Lovable has launched mobile apps for iOS and Android that let users create websites and web apps through voice or text prompts, extending the fast-growing “vibe coding” trend onto phones. On the surface, that is a straightforward product expansion. In context, it is also a test of how AI coding tools adapt when Apple draws harder boundaries around what is allowed inside App Store apps.

The timing is significant because Apple recently blocked updates to several vibe-coding tools, including Replit and Vibecode, for violating developer guidelines related to downloading code or changing functionality after review. Apple’s position, as described in the supplied source text, is not a blanket ban on AI-assisted coding apps. The company’s concern is with apps that effectively become containers for unreviewed executable experiences.
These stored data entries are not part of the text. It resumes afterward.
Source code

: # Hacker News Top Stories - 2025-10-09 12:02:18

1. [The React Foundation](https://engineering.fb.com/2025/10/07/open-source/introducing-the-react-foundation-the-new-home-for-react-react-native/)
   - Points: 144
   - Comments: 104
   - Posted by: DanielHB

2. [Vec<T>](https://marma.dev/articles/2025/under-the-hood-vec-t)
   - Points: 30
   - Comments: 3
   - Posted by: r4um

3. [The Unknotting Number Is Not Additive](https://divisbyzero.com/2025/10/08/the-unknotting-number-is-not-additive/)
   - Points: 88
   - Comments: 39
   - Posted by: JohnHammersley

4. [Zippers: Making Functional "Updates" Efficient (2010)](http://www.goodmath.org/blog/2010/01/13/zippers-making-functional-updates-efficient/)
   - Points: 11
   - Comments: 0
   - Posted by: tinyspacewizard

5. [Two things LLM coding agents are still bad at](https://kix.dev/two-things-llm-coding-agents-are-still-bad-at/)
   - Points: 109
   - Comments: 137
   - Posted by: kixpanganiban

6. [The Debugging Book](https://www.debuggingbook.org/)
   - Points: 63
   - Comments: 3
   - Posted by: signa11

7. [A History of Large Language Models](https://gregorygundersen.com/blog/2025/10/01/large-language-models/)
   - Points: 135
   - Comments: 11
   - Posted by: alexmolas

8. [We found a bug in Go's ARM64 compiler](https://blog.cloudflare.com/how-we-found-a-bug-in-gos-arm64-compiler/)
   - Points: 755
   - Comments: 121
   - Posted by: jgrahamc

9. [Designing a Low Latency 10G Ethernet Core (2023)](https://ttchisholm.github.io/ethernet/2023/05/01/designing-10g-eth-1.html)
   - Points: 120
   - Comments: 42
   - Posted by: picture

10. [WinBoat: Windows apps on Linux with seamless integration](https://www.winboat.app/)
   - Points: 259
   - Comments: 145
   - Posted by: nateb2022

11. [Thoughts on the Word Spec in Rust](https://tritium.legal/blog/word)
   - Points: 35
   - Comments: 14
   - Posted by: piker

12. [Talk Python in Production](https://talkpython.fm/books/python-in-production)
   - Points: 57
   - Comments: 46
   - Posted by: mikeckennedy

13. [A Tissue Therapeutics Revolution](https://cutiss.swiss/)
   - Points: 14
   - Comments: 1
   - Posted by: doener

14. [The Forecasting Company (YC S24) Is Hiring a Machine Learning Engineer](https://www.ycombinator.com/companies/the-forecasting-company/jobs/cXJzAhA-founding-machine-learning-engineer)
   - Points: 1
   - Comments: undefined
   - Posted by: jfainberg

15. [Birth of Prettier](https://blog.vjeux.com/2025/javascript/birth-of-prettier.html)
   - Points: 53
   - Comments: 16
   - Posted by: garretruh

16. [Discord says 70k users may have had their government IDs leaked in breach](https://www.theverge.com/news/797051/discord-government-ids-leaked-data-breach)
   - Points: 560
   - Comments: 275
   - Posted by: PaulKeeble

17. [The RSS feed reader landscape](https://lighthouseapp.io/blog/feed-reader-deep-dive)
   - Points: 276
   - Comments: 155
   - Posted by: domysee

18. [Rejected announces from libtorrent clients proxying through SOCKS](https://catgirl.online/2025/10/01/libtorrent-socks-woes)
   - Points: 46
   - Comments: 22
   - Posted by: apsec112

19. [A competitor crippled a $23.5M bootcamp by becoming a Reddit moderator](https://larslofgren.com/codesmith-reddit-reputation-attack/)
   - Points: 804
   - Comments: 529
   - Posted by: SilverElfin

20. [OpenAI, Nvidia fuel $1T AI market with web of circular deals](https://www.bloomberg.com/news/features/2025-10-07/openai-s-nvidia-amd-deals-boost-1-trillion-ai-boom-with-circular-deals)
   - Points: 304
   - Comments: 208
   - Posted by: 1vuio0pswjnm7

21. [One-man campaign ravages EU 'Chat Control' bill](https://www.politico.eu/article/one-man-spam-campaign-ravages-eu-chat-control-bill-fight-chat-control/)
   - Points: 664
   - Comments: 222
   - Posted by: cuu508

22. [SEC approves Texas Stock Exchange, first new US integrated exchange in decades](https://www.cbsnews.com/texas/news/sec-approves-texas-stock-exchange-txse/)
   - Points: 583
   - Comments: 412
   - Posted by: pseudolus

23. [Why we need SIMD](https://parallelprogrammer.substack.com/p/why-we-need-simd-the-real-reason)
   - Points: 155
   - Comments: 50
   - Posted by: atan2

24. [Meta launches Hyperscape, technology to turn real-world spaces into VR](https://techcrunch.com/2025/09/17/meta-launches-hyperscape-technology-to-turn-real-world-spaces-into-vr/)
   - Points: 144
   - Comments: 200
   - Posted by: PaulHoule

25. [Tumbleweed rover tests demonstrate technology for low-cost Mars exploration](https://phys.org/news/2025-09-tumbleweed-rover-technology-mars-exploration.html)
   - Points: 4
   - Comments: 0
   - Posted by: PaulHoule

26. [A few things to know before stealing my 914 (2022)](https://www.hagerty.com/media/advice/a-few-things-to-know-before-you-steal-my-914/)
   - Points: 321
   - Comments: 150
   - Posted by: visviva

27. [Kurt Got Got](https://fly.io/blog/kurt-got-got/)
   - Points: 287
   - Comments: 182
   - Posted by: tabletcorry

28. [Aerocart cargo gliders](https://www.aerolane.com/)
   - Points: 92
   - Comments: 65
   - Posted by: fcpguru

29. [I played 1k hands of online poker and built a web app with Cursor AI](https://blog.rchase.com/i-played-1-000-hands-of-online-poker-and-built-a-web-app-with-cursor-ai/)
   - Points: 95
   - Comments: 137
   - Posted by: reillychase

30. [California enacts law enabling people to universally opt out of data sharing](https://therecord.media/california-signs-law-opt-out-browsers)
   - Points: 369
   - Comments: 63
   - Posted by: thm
How Lovable is threading the needle

Lovable’s mobile product appears designed around that constraint. Rather than promising that generated apps will run natively inside the host app, the offering is framed around creating “working websites or web apps.” The source text also notes that, to comply with Apple’s rules, vibe-coding apps have moved generated app previews into web browsers instead of running them directly in the app shell.

That workaround may sound narrow, but it is strategically important. It preserves the core experience users want, namely the ability to describe an idea, hand it to an AI agent, and iterate on the result from anywhere. At the same time, it avoids the specific App Store conflict created when an approved app effectively downloads or morphs into new unreviewed software on the device.

Lovable is also pitching continuity as a feature. Users can begin a project on a phone, switch to a computer, and return later, while the app notifies them when a build is ready for review. That makes the mobile app less about full production development on a small screen and more about capture, orchestration, and lightweight iteration.